Some time ago I had a problem with a V1 Switch that had the Orange Screen error after installing Picofly. If I launched atmosphere, it displayed the 2 Atmosphere screens (text and logo), and then Black Screen, and after some seconds, Orange Screen. If I booted System Firmware bypassing picofly and hekate pushing VOL+ & -, black screen and then Orange Screen.

I've made quite a few successful installations before and never had this problem. I also have 20+ years of microsoldering experience, so I can make clean installations and clean soldering points.
I thought the orange screen was a problem with the Wifi chip, even if I didn't damaged any traces or pads making the installation.
So I desoldered everything and tried to boot the switch. It was kind of weird, now with all the hours I've been in front of this console, I can't rememberif it booted or not. I think not, but it booted into Recovery Mode. Under recovery mode, I made a "Reset preserving saves & accounts" and it did it successfully. Then I entered recovery mode and did a system upgrade. It searched for all the wifi networks, I connected to mine, and it downloaded the firmware with no problems.
I did a couple of bootings / powering offs of the console and everything now looked fine and working properly.

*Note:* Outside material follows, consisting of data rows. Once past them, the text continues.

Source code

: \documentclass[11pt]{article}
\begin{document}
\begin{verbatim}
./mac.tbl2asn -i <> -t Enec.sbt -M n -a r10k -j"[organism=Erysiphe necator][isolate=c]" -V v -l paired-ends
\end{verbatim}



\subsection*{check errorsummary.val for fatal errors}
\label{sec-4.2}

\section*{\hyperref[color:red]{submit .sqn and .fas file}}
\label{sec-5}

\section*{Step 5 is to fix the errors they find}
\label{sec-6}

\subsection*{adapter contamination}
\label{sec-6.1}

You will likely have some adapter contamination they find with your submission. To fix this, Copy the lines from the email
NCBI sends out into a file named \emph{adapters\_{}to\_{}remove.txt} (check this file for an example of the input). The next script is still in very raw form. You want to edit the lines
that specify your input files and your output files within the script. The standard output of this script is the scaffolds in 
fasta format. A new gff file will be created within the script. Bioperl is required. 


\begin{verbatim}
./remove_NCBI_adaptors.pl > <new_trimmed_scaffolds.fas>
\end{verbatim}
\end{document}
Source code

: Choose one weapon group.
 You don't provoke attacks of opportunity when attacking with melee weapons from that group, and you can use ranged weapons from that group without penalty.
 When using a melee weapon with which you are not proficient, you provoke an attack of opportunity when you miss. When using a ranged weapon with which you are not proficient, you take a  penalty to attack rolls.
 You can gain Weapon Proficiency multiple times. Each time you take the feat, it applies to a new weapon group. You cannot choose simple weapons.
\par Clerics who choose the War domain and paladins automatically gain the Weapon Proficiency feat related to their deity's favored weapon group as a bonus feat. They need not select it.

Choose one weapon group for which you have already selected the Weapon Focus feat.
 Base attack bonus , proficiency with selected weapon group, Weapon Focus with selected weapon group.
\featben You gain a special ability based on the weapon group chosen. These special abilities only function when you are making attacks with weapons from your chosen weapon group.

So, discarding the wifi chip, I made a new picofly installation, triple checking every single solder point. So, I prepare the SD with all the updated files. Hekate loads up fine. Atmophere shows both screens, and then the Nintendo Switch & Logo screen appears, and it hangs there. No black screen, no Orange Screen. I stays there.
If I boot System Firmware bypassing Picofly, the same happens. Nintendo logo, then Nintendo Switch & Logo screen, and it stays there.

Under Hekate, I went to Nand Info and everything looks fine, BUT, I clicked on "Benchmark", and it starts benchmarking, but halfway it gives an error and forces me to press any key to exit.

So, is the eMMC the problem? Can it be fixed? I saw a program called EmmcHaccGen that I think it can rebuild and flash a new nand. Should I use that?

Thanks a lot for all the help you can provide me. I'm desperate with this console.

EDIT / UPDATE: I tried another MicroSD brand and now after the Nintendo Switch Logo, instead of hanging there, I get an Atmosphere error with Error Code: 2002-3539.
I looked for that error, and I read that 2002 is a Filesystem error. So maybe I'm right and the eMMC is corrupted? Should I try to flash it with any program?

What happens if you try to boot to OFW via Hekate reboot button?
See attached pic (borrowed from Sthetix's HATS pack page)

If OFW is boots correctly then I would imagine that your eMMC is ok.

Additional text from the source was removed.